There’s a grand total of exactly one new song here and the remaining five tracks, live and otherwise, have been culled from various EPs and region-exclusive album bonus tracks. In other words, band and label are charging fans for material already released and that some probably already own. Thus it offers no additional value to the single it appears on. The EP opens with a cover of ‘Nocturnal Fear’ from Swiss proto-metal combo Celtic Frost, a track that originally appeared on the 1996 “Devil’s Path” EP. It is followed by ‘Masses For the New Messiah’, an exclusive Japanese bonus track on 1999’s “Spiritual Black Dimensions”. ‘D.M.D.R. (Dead Men Don't Rape)’ is a G.G.F.H. cover that was a bonus track to Shagrath’s Mask version limited edition of 2010’s “Abrahadabra”. ‘Chaos Without Prophecy’ and the live rendition of “Enthrone Darkness Triumphant” staple ‘In Death’s Embrace' both originally appeared on the 1998 EP “Godless Savage Garden” which in itself functioned as a precursor to the earlier mentioned “Spiritual Black Dimensions”. Dimmu Borgir’s greed knows no bounds and once “Eonian” hits shelves this EP will be rendered null and void, but that won’t stop them from robbing fans blind.

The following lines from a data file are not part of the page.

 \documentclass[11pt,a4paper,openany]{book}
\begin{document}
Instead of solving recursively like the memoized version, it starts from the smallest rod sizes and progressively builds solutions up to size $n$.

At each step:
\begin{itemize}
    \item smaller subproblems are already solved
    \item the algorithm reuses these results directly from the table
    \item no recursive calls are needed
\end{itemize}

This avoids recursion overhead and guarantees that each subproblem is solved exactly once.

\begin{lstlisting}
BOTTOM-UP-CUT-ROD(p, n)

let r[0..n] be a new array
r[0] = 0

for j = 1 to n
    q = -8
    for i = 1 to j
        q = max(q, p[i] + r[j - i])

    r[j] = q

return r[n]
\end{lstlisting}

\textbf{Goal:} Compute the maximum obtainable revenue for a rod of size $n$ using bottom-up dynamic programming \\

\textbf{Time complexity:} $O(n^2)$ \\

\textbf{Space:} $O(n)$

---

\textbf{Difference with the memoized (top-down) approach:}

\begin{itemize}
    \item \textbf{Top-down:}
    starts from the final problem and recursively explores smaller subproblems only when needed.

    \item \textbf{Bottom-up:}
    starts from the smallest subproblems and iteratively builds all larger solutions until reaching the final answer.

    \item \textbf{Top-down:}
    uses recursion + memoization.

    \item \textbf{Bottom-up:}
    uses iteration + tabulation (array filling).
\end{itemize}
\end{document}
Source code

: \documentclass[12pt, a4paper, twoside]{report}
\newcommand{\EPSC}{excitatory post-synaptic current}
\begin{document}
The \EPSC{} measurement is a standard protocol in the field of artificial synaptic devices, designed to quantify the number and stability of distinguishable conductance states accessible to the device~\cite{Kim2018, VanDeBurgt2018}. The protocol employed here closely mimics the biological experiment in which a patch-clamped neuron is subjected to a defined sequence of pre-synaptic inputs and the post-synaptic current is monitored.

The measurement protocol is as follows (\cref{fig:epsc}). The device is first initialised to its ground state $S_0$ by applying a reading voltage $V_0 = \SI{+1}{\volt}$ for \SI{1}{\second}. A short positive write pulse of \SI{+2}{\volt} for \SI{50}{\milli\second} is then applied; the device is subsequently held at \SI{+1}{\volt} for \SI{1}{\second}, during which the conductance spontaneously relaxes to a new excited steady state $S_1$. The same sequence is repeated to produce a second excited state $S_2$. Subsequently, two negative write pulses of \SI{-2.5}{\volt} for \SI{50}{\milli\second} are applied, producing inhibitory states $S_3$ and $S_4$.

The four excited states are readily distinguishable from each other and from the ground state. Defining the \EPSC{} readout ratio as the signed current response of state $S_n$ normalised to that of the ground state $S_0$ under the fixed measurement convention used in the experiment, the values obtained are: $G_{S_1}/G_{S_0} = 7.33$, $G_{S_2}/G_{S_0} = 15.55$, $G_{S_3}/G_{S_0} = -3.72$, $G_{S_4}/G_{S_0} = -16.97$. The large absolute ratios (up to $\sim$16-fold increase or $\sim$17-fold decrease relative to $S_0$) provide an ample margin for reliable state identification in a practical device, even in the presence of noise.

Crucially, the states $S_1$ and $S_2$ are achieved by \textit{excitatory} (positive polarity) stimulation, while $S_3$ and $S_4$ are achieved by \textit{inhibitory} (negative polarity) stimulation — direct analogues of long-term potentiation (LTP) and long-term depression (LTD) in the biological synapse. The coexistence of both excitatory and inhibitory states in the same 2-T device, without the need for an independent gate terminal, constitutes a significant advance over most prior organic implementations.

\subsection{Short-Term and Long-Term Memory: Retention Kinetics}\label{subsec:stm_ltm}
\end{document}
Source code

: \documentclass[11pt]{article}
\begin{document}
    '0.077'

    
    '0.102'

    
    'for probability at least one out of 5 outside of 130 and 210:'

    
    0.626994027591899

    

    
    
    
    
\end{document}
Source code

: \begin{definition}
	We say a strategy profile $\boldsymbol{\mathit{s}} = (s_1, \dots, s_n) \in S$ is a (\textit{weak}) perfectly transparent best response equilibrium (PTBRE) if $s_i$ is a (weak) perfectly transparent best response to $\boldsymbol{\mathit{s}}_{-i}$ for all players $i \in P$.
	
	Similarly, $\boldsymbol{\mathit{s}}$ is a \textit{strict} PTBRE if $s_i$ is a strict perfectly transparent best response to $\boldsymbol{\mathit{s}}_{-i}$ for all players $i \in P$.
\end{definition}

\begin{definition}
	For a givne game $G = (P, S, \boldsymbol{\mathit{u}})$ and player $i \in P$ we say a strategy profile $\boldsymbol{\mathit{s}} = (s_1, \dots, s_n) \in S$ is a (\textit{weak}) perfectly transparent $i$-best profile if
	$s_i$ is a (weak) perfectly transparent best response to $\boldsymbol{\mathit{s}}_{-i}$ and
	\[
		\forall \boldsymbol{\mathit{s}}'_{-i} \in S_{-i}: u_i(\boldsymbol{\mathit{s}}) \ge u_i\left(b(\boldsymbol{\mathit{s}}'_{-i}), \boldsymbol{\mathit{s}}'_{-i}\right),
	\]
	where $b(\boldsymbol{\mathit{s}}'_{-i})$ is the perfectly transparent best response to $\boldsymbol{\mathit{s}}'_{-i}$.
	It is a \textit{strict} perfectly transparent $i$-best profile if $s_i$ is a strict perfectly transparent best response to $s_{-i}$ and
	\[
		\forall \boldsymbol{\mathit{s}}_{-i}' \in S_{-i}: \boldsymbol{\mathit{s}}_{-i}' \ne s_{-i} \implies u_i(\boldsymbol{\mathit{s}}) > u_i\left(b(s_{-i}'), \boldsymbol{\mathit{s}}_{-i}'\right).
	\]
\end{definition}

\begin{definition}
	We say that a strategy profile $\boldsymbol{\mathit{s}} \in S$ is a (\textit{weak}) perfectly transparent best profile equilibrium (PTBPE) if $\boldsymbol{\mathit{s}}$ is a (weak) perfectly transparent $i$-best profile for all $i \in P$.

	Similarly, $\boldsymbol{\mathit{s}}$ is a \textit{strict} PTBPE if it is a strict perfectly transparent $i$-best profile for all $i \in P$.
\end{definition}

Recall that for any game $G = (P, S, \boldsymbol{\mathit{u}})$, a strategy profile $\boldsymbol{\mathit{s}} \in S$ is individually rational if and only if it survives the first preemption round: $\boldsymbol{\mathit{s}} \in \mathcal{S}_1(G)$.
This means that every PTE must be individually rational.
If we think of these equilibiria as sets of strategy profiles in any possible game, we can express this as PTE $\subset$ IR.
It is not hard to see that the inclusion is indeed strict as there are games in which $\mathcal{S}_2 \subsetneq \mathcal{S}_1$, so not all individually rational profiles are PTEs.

Which brings up to the actual new content, a single track at that, of this EP. It seems Dimmu Borgir is genuinely trying to expand their sound here. Whether or not you come to Dimmu Borgir for what they’re attempting here is another thing entirely. ‘Council Of Wolves and Snakes’ is... something, although you’ll be hardpressed to gauge exactly what they were attempting here. ‘Council Of Wolves and Snakes’ starts with some winding psychedelic guitar noodling that wouldn’t feel out of place on one of those 70s occult rock revivalist records from Svart Records that came in response to Pentagram reforming in 2008. A vague Middle Eastern melody is introduced, but nothing is ever done with it. The prerequisite heavier section sets in and the pre-chorus comes replete with ethnic chants and tribal percussion straight out of “The Cross Of Changes” from German new age-world music project Enigma. The heavier riff is duly returned upon before giving way to an extended soft clean guitar part with string sections and choral backing during the choruses. Since this is supposed to be Dimmu Borgir Shagrath’s increasingly studio processed vocals include whispers and narration next to his exhausted croaks. For this band’s standards (lowly as they are) this borders on a trudging doom-like dirge, but everything stays safely in the pop-formatted power metal formula of Nightwish.

The question, of course, is: is this what people come to Dimmu Borgir for? The earlier “Interdimensional Summit” EP was a lot of things, but it wasn’t good. To their credit, this song as well as the earlier released one do sound very different from anything and everything the band has done prior to “Abrahadabra”. Dimmu Borgir these days sounds strangely life-affirming, uplifting, and triumphant in ways usually reserved for Scandinavian and Japanese power – and neoclassical metal. There isn’t enough material present to justify the +5 minute lenght (there’s barely enough content for the standard 3 minutes) and, as per tradition with this band, they artificially draw out what little there is of the actual song. Apparently this song was important enough to warrant a music video. Make of that what you will...

Granted everything is pristinely produced, a bit too clean altogether perhaps. Gone are the days when this band played atmospheric folk metal, romantic dark metal, keyboard-oriented groove and industrial metal. These days Dimmu Borgir is a thinly-veiled power metal act with only a veneer of what they once were. Perhaps Shagrath, Silly-Nose and Galder are growing mellow and soft in their old age? Who knows... or cares at this point? “Council Of Wolves and Snakes” is very much a continuation of the path the band embarked on with “Abrahadabra”. It remains to be seen whether or not the fans will follow them along this path. Time will tell whether “Eonian” was worth the near-decade long hiatus from the studio.